Title: | Utilities for Aggregating Probabilistic Forecasts |
Version: | 1.0.2 |
URL: | https://github.com/forecastingresearch/aggutils |
BugReports: | https://github.com/forecastingresearch/aggutils/issues |
Description: | Provides several methods for aggregating probabilistic forecasts. You have a group of people who have made probabilistic forecasts for the same event. You want to take advantage of the "wisdom of the crowd" and combine these forecasts in some sensible way. This package provides implementations of several strategies, including geometric mean of odds, an extremized aggregate (Neyman, Roughgarden (2021) <doi:10.1145/3490486.3538243>), and "high-density trimmed mean" (Powell et al. (2022) <doi:10.1037/dec0000191>). |
License: | MIT + file LICENSE |
Encoding: | UTF-8 |
RoxygenNote: | 7.2.3 |
Imports: | stats, docstring |
Suggests: | testthat |
NeedsCompilation: | no |
Packaged: | 2023-08-22 14:54:52 UTC; molly |
Author: | Molly Hickman |
Maintainer: | Molly Hickman <molly@forecastingresearch.org> |
Repository: | CRAN |
Date/Publication: | 2023-08-22 18:30:12 UTC |
Geometric Mean
Description
Calculate the geometric mean of a vector of forecasts.
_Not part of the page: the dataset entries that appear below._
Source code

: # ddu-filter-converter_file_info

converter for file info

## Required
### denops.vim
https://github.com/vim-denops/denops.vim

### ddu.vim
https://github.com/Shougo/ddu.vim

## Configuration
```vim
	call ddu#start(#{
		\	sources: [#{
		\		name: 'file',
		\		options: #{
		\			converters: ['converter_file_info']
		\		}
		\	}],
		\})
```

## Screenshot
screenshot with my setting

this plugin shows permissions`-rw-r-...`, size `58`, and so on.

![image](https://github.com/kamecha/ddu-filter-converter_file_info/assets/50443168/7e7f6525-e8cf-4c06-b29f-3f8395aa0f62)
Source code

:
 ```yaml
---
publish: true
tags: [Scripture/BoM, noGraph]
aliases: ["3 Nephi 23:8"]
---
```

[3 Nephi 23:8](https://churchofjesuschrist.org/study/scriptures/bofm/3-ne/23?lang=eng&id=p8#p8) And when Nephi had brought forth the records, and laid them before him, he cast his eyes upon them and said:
We handle 0s by replacing them with the qth quantile of the non-zero forecasts.
Usage
geoMeanCalc(x, q = 0.05)
Arguments
x |
Vector of forecasts in 0 to 100 range (%) |
q |
The quantile to use for replacing 0s (between 0 and 1) |
Value
(numeric) The geometric mean of the vector
Note
agg(a) + agg(not a) does not sum to 1 for this aggregation method.
Geometric Mean of Odds
Description
Convert probabilities to odds, and calculate the geometric mean of the odds. We handle 0s by replacing them with the qth quantile of the non-zero forecasts, before converting.
Usage
geoMeanOfOddsCalc(x, q = 0.05, odds = FALSE)
Arguments
x |
A vector of forecasts (probabilities! unless odds = TRUE) |
q |
The quantile to use for replacing 0s (between 0 and 1) |
odds |
Whether x is already in odds form (TRUE) or probabilities |
Value
(numeric) The geometric mean of the odds
Note
agg(a) + agg(not a) does not sum to 1 for this aggregation method.
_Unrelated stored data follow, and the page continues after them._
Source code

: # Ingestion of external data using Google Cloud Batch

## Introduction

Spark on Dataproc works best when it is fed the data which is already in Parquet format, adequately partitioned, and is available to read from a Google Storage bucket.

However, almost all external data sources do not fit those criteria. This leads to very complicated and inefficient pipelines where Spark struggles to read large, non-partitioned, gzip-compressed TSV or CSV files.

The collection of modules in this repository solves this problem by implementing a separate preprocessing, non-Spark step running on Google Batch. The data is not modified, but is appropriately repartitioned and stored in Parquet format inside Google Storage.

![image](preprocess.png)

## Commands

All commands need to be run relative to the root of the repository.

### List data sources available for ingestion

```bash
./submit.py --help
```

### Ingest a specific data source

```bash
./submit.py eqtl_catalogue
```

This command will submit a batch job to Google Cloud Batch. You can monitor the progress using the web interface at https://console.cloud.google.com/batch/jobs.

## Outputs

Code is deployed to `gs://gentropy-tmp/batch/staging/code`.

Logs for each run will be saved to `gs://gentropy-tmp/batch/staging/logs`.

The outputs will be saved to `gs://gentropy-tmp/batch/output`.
Highest-Density Trimmed Mean
Description
From Powell et al. (2022) doi:10.1037/dec0000191. You find the shortest interval containing (1-p) * 100% of the data and take the mean of the forecasts within that interval.
Usage
hd_trim(x, p = 0.1)
Arguments
x |
Vector of forecasts in 0 to 100 range (%) |
p |
The proportion of forecasts to trim (between 0 and 1) |
Value
(numeric) The highest-density trimmed mean of the vector
Note
As p gets bigger this acts like a mode in a similar way to the symmetrically-trimmed mean acting like a median.
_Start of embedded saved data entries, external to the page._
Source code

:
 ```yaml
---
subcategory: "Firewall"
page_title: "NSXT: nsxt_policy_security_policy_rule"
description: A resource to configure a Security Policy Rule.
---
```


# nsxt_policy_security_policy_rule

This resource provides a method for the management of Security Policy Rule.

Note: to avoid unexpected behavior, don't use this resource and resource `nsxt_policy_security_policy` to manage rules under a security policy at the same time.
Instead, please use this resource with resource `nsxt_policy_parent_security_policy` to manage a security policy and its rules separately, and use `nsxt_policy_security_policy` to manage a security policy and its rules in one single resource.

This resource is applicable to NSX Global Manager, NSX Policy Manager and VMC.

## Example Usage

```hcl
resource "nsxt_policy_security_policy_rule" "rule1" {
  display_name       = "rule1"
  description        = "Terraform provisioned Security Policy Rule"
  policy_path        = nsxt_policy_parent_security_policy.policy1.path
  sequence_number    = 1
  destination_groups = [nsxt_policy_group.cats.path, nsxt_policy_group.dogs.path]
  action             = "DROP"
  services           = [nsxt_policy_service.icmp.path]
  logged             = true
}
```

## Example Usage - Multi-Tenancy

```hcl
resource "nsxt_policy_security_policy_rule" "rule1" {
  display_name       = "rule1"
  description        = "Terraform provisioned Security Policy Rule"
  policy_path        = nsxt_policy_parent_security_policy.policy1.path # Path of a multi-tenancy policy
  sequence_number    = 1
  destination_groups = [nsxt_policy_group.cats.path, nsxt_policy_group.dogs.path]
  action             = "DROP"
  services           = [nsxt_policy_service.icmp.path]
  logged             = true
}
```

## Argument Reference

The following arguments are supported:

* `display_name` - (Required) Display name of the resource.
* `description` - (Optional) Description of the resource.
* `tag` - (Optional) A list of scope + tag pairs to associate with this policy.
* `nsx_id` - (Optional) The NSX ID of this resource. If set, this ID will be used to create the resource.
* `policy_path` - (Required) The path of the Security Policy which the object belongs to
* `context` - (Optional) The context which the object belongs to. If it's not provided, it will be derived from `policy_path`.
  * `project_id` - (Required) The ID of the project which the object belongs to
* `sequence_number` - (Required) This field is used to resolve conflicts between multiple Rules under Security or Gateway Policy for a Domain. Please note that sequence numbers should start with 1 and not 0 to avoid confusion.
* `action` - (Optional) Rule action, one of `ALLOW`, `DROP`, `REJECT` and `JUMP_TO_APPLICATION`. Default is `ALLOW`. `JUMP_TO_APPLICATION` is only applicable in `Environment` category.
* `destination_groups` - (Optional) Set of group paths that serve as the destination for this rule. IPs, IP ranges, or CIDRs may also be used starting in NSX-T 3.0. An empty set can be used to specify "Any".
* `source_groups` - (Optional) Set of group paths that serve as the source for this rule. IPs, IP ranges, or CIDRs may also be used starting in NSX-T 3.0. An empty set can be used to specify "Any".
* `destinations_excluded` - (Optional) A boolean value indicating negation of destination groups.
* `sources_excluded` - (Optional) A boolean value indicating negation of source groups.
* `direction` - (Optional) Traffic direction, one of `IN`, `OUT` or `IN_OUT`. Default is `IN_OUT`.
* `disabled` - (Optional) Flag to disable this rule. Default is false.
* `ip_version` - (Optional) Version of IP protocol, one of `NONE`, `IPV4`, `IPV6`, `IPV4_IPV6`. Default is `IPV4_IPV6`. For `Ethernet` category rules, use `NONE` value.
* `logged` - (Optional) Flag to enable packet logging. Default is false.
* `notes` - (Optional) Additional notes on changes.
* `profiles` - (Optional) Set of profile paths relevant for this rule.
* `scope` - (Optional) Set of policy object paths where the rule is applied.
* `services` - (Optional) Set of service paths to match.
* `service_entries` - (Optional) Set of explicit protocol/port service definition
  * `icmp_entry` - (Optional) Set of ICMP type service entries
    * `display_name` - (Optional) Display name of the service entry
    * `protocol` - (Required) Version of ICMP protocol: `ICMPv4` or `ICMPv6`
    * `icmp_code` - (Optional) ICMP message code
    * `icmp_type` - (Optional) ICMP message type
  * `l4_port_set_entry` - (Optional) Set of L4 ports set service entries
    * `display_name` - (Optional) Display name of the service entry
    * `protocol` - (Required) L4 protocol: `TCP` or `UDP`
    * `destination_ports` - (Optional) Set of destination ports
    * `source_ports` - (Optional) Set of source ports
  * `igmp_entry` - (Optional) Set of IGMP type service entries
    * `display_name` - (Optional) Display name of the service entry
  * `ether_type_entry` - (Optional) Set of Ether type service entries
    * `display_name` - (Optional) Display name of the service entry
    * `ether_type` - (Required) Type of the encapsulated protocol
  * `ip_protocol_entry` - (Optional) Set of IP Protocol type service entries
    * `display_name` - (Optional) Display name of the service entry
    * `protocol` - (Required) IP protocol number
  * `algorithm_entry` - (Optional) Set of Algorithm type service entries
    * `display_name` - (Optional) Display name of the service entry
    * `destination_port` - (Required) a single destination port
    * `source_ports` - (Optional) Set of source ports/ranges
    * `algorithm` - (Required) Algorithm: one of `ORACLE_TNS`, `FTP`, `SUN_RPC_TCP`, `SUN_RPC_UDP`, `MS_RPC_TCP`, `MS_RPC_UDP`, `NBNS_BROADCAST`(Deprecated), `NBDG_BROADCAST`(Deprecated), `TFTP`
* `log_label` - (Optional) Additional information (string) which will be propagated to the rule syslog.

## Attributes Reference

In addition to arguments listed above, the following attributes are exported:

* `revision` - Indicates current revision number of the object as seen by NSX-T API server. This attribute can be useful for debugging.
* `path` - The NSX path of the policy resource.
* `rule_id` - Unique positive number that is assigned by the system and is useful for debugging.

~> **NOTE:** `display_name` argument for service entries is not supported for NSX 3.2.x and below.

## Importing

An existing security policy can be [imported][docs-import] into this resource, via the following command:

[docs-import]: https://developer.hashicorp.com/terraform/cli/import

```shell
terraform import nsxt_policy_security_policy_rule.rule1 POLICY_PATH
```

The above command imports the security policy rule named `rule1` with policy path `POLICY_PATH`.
Neyman Aggregation (Extremized)
Description
Takes the arithmetic mean of the log odds of the forecasts, then extremizes the mean by a factor d, where d is
(n*(sqrt((3n^2) - (3n) + 1) - 2))/(n^2 - n - 1)
where n is the number of forecasts.
Usage
neymanAggCalc(x)
Arguments
x |
Vector of forecasts in 0 to 100 range (%) |
Value
(numeric) The extremized mean of the vector
References
Neyman, E. and Roughgarden, T. (2021). Are you smarter than a random expert? The robust aggregation of substitutable signals: doi:10.1145/3490486.3538243. Also Jaime Sevilla's EAF post “Principled extremizing of aggregated forecasts."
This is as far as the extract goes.